Critics like Gail Sredanovic, a 73-year-old member of the Raging Grannies contingent from Menlo Park, Calif., said she wanted the Internet to remain free and unfettered. And she was hoping her presence at the protest would not only prompt Google into changing its proposal, but also prompt others into action. After all, if a 73-year-old woman can engage in activism, what about them young whippersnappers?
"I hope these petitions raise public awareness and shine a light on the problem," Sredanovic said. "We need to be watchful and also ensure that the FCC regulates and not just negotiates."
Meanwhile, in Washington...
The Federal Communications Commission is considering a retooling of the way it regulates broadband service, following an unfavorable court ruling recently that put its authority to do so into question. As a result, the FCC is considering three options: One is to keep things the way they are post-court ruling; a second option is to move broadband and its designation as an "information service" and push it into a "telecommunications" service designation, which brings higher regulation; and a third option is to take parts of the telecommunications service regulations and apply it to the "information service" designation.
Public comment on the FCC proposal closed at midnight Friday and now the agency plans to review the information.
James Rucker, executive director of ColorOfChange.org, served as the spokesman for the coalition, and with the aide of two other protesters, he delivered the three boxes containing the 300,000-plus petitions to Google. The Internet giant allowed the three boxes to be delivered to one of their government public policy representatives, who stressed the proposal is just a proposal -- a starting point for dialogue -- and is not the final version Google and Verizon want legislators to adopt.

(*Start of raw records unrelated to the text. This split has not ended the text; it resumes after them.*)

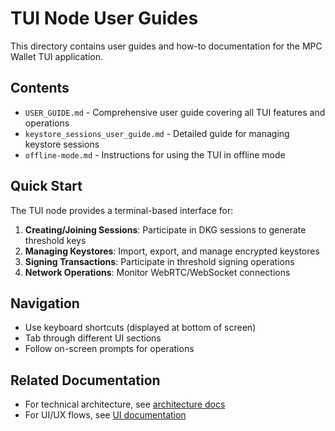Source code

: # TUI Node User Guides

This directory contains user guides and how-to documentation for the MPC Wallet TUI application.

## Contents

- `USER_GUIDE.md` - Comprehensive user guide covering all TUI features and operations
- `keystore_sessions_user_guide.md` - Detailed guide for managing keystore sessions
- `offline-mode.md` - Instructions for using the TUI in offline mode

## Quick Start

The TUI node provides a terminal-based interface for:

1. **Creating/Joining Sessions**: Participate in DKG sessions to generate threshold keys
2. **Managing Keystores**: Import, export, and manage encrypted keystores
3. **Signing Transactions**: Participate in threshold signing operations
4. **Network Operations**: Monitor WebRTC/WebSocket connections

## Navigation

- Use keyboard shortcuts (displayed at bottom of screen)
- Tab through different UI sections
- Follow on-screen prompts for operations

## Related Documentation

- For technical architecture, see [architecture docs](../architecture/)
- For UI/UX flows, see [UI documentation](../ui/)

Google, in a written statement as the protest was underway, said: "This is an important, complex issue that should be debated. We encourage people to share their thoughts on our joint network neutrality proposal and follow our ongoing commentary on the issue."
Google in the Spotlight
Rucker, obviously, is doing just that. Addressing the group of protesters and media, Rucker said the 300,000 petitions should send a clear message to Google that its brand and reputation are at stake. He also noted that some of the people who signed the petition were Google employees.
"We're trying to do here today is prevent a second class of citizens on the Internet," Rucker said in reference to the proposal to create another set of online services that are not necessarily delivered via the Internet.
He added, however, Google and the coalition are on the same page in asserting there is currently a void on how the Internet is regulated. But that the parties have different views om how to get there.
"The problem with this proposal is that it does very good things for Google and does very good things for Verizon, but the problem is that it doesn't do very good things for the American public," Rucker said.